Skin Cancer – The Basics:
Skin cancer is the most common form of cancer in the United States, but it is also one of the most preventable. Approximately one in five Americans will develop skin cancer by the time they turn 70, but practicing proper sun protection and knowing how to spot warning signs can help catch skin cancer early and save lives.
There are several different types of skin cancer. The three most common types are basal cell carcinoma (BCC), squamous cell carcinoma (SCC), and melanoma. According to the Skin Cancer Foundation, exposure to UV radiation from the sun can be connected to about 90 percent of nonmelanoma skin cancers and 85 percent of melanoma formations.
Basal cell carcinoma (BCC) is the most common type of skin cancer. BCCs tend to be round growths and can be flesh-colored or pinkish. While BCCs can form anywhere on the body, they are most likely found on the head, neck, or arms—areas that are more frequently exposed to the sun. BCCs may look small on the surface, but they can grow deep and cause damage beneath the skin, so early detection and treatment is important.
Squamous cell carcinoma (SCC) is the second most common type of skin cancer. SCC typically develops as a firm red bump, a scaly patch of skin, or a sore that never seems to heal. This type of skin cancer also typically develops on areas of the body that get exposed to sun, like the head, neck, arms, back, and chest. Like BCCs, SCCs can grow deep and cause damage if not treated.
Melanoma is probably the most well-known type of skin cancer because of its dangerous nature to spread. A melanoma is sometimes hard to spot because it can grow from an existing mole. In other cases, a melanoma might appear almost suddenly as a dark spot that looks slightly different from other moles. With melanoma, early detection and treatment are especially vital—it’s important to regularly self-examine your body for anything that may look questionable. In the next section, we’ll explain a simple way for you to check for signs of melanoma.
How Can I Check for Signs of Skin Cancer?
When skin cancer is caught early, it is very treatable. It’s important to self-examine yourself for any new, unusual, or concerning growths and get them checked by a dermatologist. Take notes or pictures while you self-examine to keep track of existing bumps or moles—this way, you can tell if any start to change or if new growths appear.

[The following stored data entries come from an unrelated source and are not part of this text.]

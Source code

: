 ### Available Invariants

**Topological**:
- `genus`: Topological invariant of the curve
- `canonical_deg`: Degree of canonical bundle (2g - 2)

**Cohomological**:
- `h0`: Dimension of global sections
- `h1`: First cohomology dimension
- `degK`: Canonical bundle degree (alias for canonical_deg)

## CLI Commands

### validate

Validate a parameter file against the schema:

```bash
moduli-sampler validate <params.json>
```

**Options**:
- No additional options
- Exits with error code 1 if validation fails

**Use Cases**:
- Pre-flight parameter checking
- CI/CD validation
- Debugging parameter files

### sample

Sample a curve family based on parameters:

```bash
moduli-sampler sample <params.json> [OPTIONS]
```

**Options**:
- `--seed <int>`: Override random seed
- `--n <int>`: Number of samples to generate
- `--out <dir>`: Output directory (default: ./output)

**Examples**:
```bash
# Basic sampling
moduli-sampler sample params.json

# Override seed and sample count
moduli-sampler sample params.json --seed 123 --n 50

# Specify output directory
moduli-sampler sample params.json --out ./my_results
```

Basal cell carcinoma and squamous cell carcinoma tend to be more straightforward in appearance then melanoma. Again, these types of skin cancer most commonly develop on skin that gets more sun exposure, so be sure to thoroughly check your head, neck, arms, chest, and back. If you think you may have BCC or SCC, please contact your dermatologist.
Melanoma can sometimes be difficult to detect since it can blend in with or start from regular moles. A simple way to examine moles or pigmented spots is with the ABCDEs of melanoma. If the spot in question has any of these characteristics, you should contact your dermatologist.

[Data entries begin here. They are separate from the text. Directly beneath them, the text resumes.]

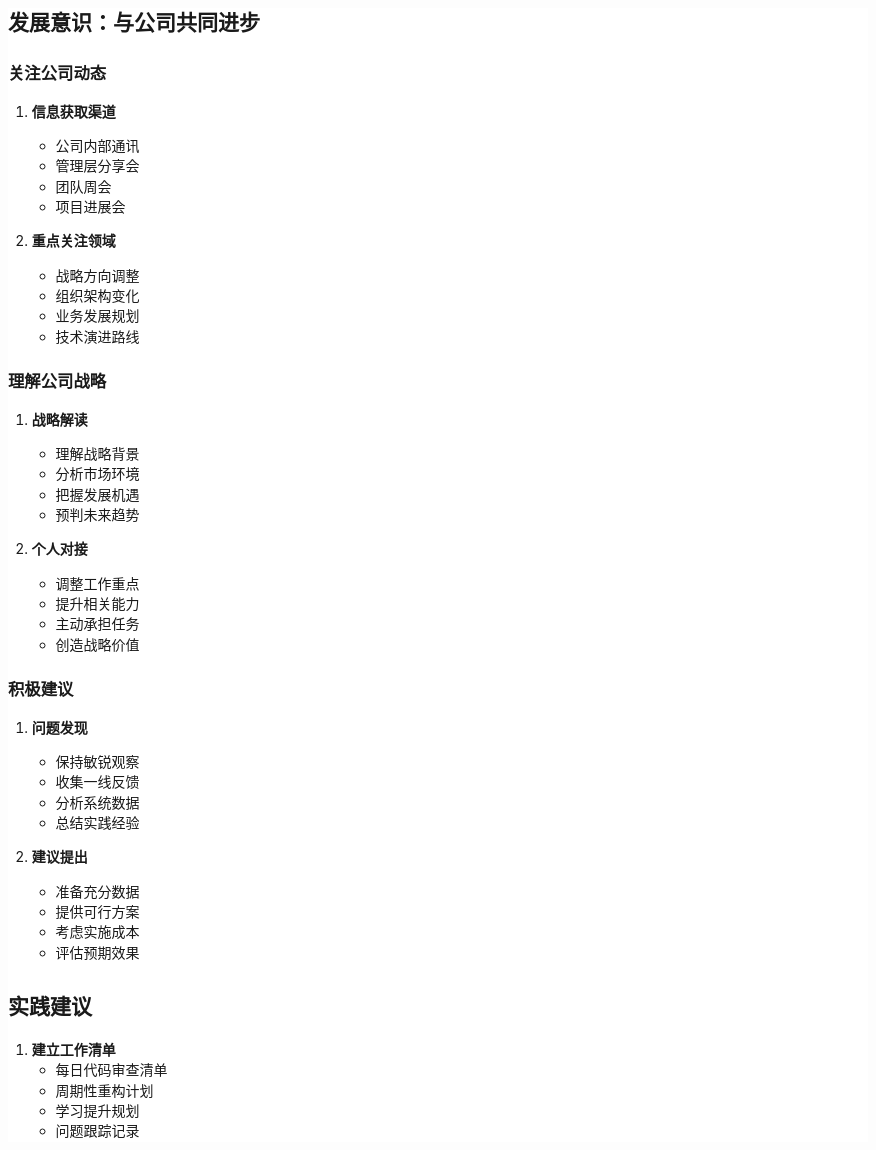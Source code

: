 ## 发展意识：与公司共同进步

### 关注公司动态

1. **信息获取渠道**
   - 公司内部通讯
   - 管理层分享会
   - 团队周会
   - 项目进展会

2. **重点关注领域**
   - 战略方向调整
   - 组织架构变化
   - 业务发展规划
   - 技术演进路线

### 理解公司战略

1. **战略解读**
   - 理解战略背景
   - 分析市场环境
   - 把握发展机遇
   - 预判未来趋势

2. **个人对接**
   - 调整工作重点
   - 提升相关能力
   - 主动承担任务
   - 创造战略价值

### 积极建议

1. **问题发现**
   - 保持敏锐观察
   - 收集一线反馈
   - 分析系统数据
   - 总结实践经验

2. **建议提出**
   - 准备充分数据
   - 提供可行方案
   - 考虑实施成本
   - 评估预期效果

## 实践建议

1. **建立工作清单**
   - 每日代码审查清单
   - 周期性重构计划
   - 学习提升规划
   - 问题跟踪记录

A: Asymmetry – One side of the spot is a different shape than the other.
B: Border – The spot has an irregular or unclear border.
C: Color – The spot is multiple different colors, such as brown, black, tan, or red.
D: Diameter – The spot is larger than 6 millimeters, which is about the size of a pencil eraser.
E: Evolving – The spot looks different than other spots or changes in shape, color, or size.
As a general rule for detecting any type of skin cancer, consult with your dermatologist if you notice any new spots, spots that have changed or are changing, or spots that itch or bleed.
Lower Your Risk with Proper Sun Protection
No matter what activities you plan to do this summer, we encourage everyone to take precautions when spending time outside. These sun safety tips can help reduce the risk of skin cancer by protecting your skin from harmful UV radiation. It’s also important to remember that UV rays can still cause damage on cloudy days, so these tips are applicable to all the time you spend outside.
- Stay in the shade between 11 a.m. – 2 p.m. when the sun is most direct
- Use sunscreen with at least SPF 15 and both UVA and UVB coverage
- Wear sunglasses with UVA and UVB protection
- Wear a lightweight shirt that covers your arms and shoulders
- Wear a wide-brimmed hat to protect your face and neck
- Reapply sunscreen often—at least every two hours and always after swimming or sweating
Taking care of your skin today can lower your risk of skin cancer in the future. We hope you will join us in raising awareness about skin cancer by sharing the facts and normalizing sun protection!